Brexit: a conflict of interests

By Richard North - April 1, 2023

You can tell that something is up when Ambrose Evans Pritchard eulogises over a particular subject in his Telegraph column, no more so than his paean of praise over the Comprehensive and Progressive Agreement for Trans-Pacific Partnership (CPTPP).

This comes after the UK recently concluded negotiations to join the 11-country bloc which comprises Japan, Canada, Vietnam, Malaysia, Singapore, Mexico, Peru, Chile, Australia, New Zealand, and Brunei.

Although the agreement is widely hailed as a major step in cementing the UK’s post-Brexit trade arrangements, Ambrose has at least got one thing right. Its immediate impact on British trade will be slight as we already have separate deals with nine of the 11 members. In this respect, it brings nothing much new to the table.

Rather, he cites David Collins, specialist in WTO and international investment law at the City Law School, who tells us it is about the geopolitical dynamic in world trade over the next 20 or 30 years. The primary effect of British membership, in Collins’s view, is to raise the UK’s status in the global economy.

There is some truth in this. Pre-Brexit, received wisdom was that the regulation of world trade would be carved up between three blocs, respectively led by the United States, China and the European Union, with the UK part of the latter.

Now the UK has pulled clear from the EU and is joining CPTPP, it becomes part of a grouping that will command 16 percent of global GDP, leap-frogging the combined EU which just about touches 15 percent and is set on a downwards trend bringing it to an estimated sub-14 percent level by 2027.

With the bloc heading for 20 percent if a string of states in the Far East and Latin America join the grouping, says Ambrose, by the end of this decade it will probably be the world’s largest trading system by a wide margin. That will, in theory, give it a strong voice in setting the tone and rules of global commerce, adding, if you like, a fourth major player to trade negotiations.

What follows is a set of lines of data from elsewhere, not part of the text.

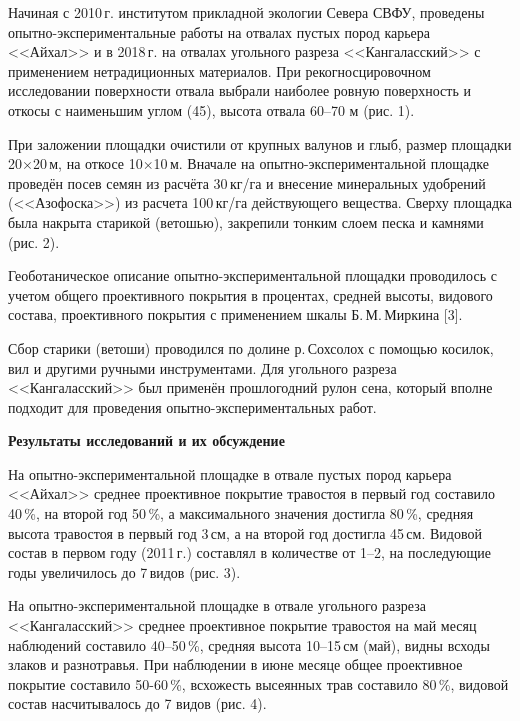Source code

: Начиная с 2010\,г. институтом прикладной экологии Севера СВФУ, проведены опытно-экспериментальные работы на отвалах пустых пород карьера <<Айхал>> и в 2018\,г. на отвалах угольного разреза <<Кангаласский>> с применением нетрадиционных материалов. При рекогносцировочном исследовании поверхности отвала выбрали наиболее ровную поверхность и откосы с наименьшим углом (45\dg), высота отвала 60--70 м (рис. 1).

При заложении площадки очистили от крупных валунов и глыб, размер площадки 20$\times$20\,м, на откосе 10$\times$10\,м. Вначале на опытно-экс\-пе\-ри\-мен\-таль\-ной площадке проведён посев семян из расчёта 30\,кг/га и внесение минеральных удобрений (<<Азофоска>>) из расчета 100\,кг/га действующего вещества. Сверху площадка была накрыта старикой (ветошью), закрепили тонким слоем песка и камнями (рис. 2).

Геоботаническое описание опытно-экспериментальной площадки проводилось с учетом общего проективного покрытия в процентах, средней высоты, видового состава, проективного покрытия с применением шкалы Б.\,М.\,Миркина [3].

Сбор старики (ветоши) проводился по долине р.\,Сохсолох с помощью косилок, вил и другими ручными инструментами. Для угольного разреза <<Кангаласский>> был применён прошлогодний рулон сена, который вполне подходит для проведения опытно-экспериментальных работ.

\textbf{Результаты исследований и их обсуждение}

На опытно-экспериментальной площадке в отвале пустых пород карьера <<Айхал>> среднее проективное покрытие травостоя в первый год составило 40\,\%, на второй год 50\,\%, а максимального значения достигла 80\,\%, средняя высота травостоя в первый год 3\,см, а на второй год достигла 45\,см. Видовой состав в первом году (2011\,г.) составлял в количестве от 1--2, на последующие годы увеличилось до 7\,видов (рис. 3).





На опытно-экспериментальной площадке в отвале угольного разреза <<Кангаласский>> среднее проективное покрытие травостоя на май месяц наблюдений составило 40--50\,\%, средняя высота 10--15\,см (май), видны всходы злаков и разнотравья. При наблюдении в июне месяце общее проективное покрытие составило 50-60\,\%, всхожесть высеянных трав составило 80\,\%, видовой состав насчитывалось до 7 видов (рис. 4).



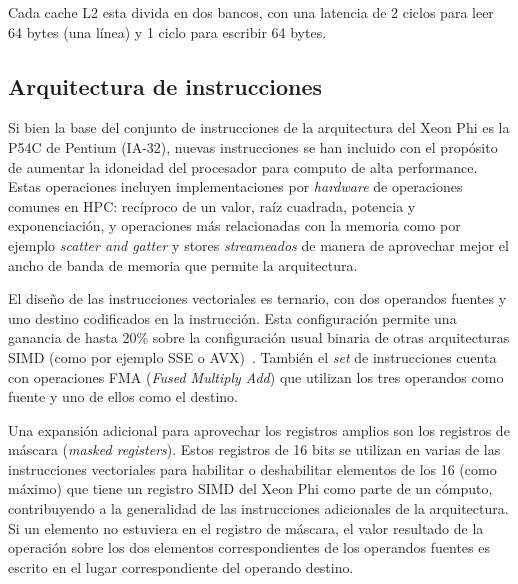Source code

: Cada cache L2 esta divida en dos bancos, con una latencia de 2 ciclos para leer 64 bytes (una l\'inea) y 1 ciclo para escribir 64 bytes.


\subsection{Arquitectura de instrucciones}

Si bien la base del conjunto de instrucciones de la arquitectura del Xeon Phi es la P54C de Pentium (IA-32), nuevas instrucciones se han incluido con el prop\'osito de aumentar la idoneidad del procesador para computo de alta performance.
Estas operaciones incluyen implementaciones por \textit{hardware} de operaciones comunes en HPC: rec\'iproco de un valor,
ra\'iz cuadrada, potencia y exponenciaci\'on, y operaciones m\'as relacionadas con la memoria como por ejemplo \textit{scatter and gatter}
y stores \textit{streameados} de manera de aprovechar mejor el ancho de banda de memoria que permite la arquitectura.

El dise\~no de las instrucciones vectoriales es ternario, con dos operandos fuentes y uno destino codificados en la instrucci\'on.
Esta configuraci\'on permite una ganancia de hasta 20\% sobre la configuraci\'on usual binaria de otras arquitecturas SIMD (como
por ejemplo SSE o AVX)~\cite{BookXeonPhi}. Tambi\'en el \textit{set} de instrucciones cuenta con operaciones FMA (\textit{Fused
Multiply Add}) que utilizan los tres operandos como fuente y uno de ellos como el destino.

Una expansi\'on adicional para aprovechar los registros amplios son los registros de m\'ascara (\textit{masked registers}).
Estos registros de 16 bits se utilizan en varias de las instrucciones vectoriales para habilitar o deshabilitar elementos
de los 16 (como m\'aximo) que tiene un registro SIMD del Xeon Phi como parte de un c\'omputo, contribuyendo a la generalidad de
las instrucciones adicionales de la arquitectura. Si un elemento no estuviera en el registro de m\'ascara, el valor resultado de la operaci\'on
sobre los dos elementos correspondientes de los operandos fuentes es escrito en el lugar correspondiente del operando destino.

To an extent, this could serve to give the UK the chance of the seat at the table that it lost with Brexit, replacing – and potentially improving on – the relatively limited influence it was able to exert as a member of the EU.

However, contrary to the overblown enthusiasm of some pundits, the capability of the CPTPP to exert influence in global trade negotiations may be limited. Despite the 631-page length of the Agreement, there is no institutional architecture which would enable members to agree a common position – as is the central feature of the European Union.

Nor is there the territorial integrity or governmental cohesion of the United States, which means that CPTPP members would hardly constitute a single negotiating bloc, able to pursue common objectives. In fact, in many areas there would be little common ground between, say, Japan and the UK on certain issues, whence we could see individual bloc members taking opposing positions, especially on agriculture and manufacturing.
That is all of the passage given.